Page 3 of Sweet Water


  That was a long time ago. I can barely recall, now, what drew me to him in the first place. I think it had something to do with the fact that unlike most of our friends, he had a plan for himself and seemed bent on achieving it. He was witty; he was smart. And working for Adam, I knew, would be valuable experience. When it got so that we were barely communicating except to talk business, I repeated those words to myself—valuable experience—like a mantra.

  Somewhere along the way, I suppose I must have fallen in love with him. When he reached for me that first time, that early morning in the gallery, it seemed inevitable. The air around us had been charged for weeks. And for a while he was so sensitive to me, so gentle, that I confused the touch of his fingers with love, though a whispering voice in the back of my head warned me not to trust him, even then. So when I found out that he had been seeing other women, I was devastated at first and then philosophical, as if they too were somehow inevitable.
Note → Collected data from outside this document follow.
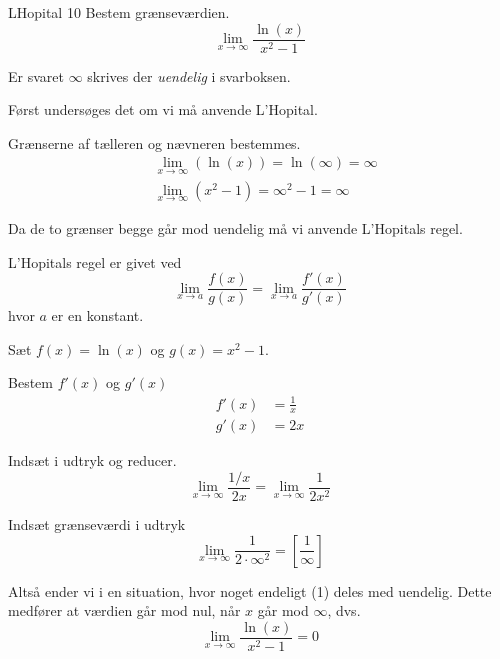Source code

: \documentclass{article}
\begin{document}
\begin{exercise}{LHopital 10}
Bestem grænseværdien.
\[
\lim_{x \to \infty} \frac{\ln(x)}{x^2-1}
\] 

Er svaret $\infty$ skrives der \emph{uendelig} i svarboksen.


\hint
Først undersøges det om vi må anvende L'Hopital.

\hint
Grænserne af tælleren og nævneren bestemmes.
\begin{align*}
	&\lim_{x \to \infty} (\ln(x)) = \ln(\infty) = \infty \\
	&\lim_{x \to \infty} (x^2 - 1) = \infty^2 - 1 = \infty
\end{align*}

\hint
Da de to grænser begge går mod uendelig må vi  anvende L'Hopitals regel. 

\hint
L'Hopitals regel er givet ved
\[
\lim_{x \to a} \frac{f(x)}{g(x)} = \lim_{x \to a} \frac{f'(x)}{g'(x)} 
\]
hvor $a$  er en konstant.

\hint
Sæt $f(x) = \ln(x)$ og $g(x) = x^2-1$. 

\hint
Bestem $f'(x)$ og $g'(x)$
\begin{align*}
	f'(x) &= \frac{1}{x} \\
	g'(x) &= 2x
\end{align*}

\hint
Indsæt i udtryk og reducer. 
\[
\lim_{x \to \infty} \frac{1/x}{2x} = \lim_{x \to \infty} \frac{1}{2x^2} 
\]

\hint
Indsæt grænseværdi i udtryk
\[
\lim_{x \to \infty} \frac{1}{2 \cdot \infty^2}  = \left[ \frac{1}{\infty}  \right] 
\]

\hint
Altså ender vi i en situation, hvor noget endeligt (1) deles med uendelig. Dette medfører at værdien går mod nul, når $x$ går mod $\infty$, dvs.
\[
\lim_{x \to \infty} \frac{\ln(x)}{x^2 - 1} = 0
\]


\end{exercise}
\end{document}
  I continued to work with him and even, occasionally, to sleep with him. But as time went on I began to feel a strange silence breeding inside me, a void as tangible as anything I could devise to fill it. I could feel it hollowing against my ribs, inching higher and higher, corroding into itself like a hill of sand.

  The blond couple signed the guest book before leaving. I could hear them conversing in some guttural language as they clomped down the stairs to the street. At the bottom of the stairs they paused, letting somebody in, and I cocked my ear to listen. This was what I liked least about being in the gallery alone: you never knew who might be on the way up; you just had to wait, defenseless.

  It was Adam. “Oh, hey,” he panted, coming into view. He was lugging a large canvas. “Help me here. Meet Veronica.” He tilted his head toward a tall hazel-eyed woman following behind him. “She’s cataloguing this stuff.”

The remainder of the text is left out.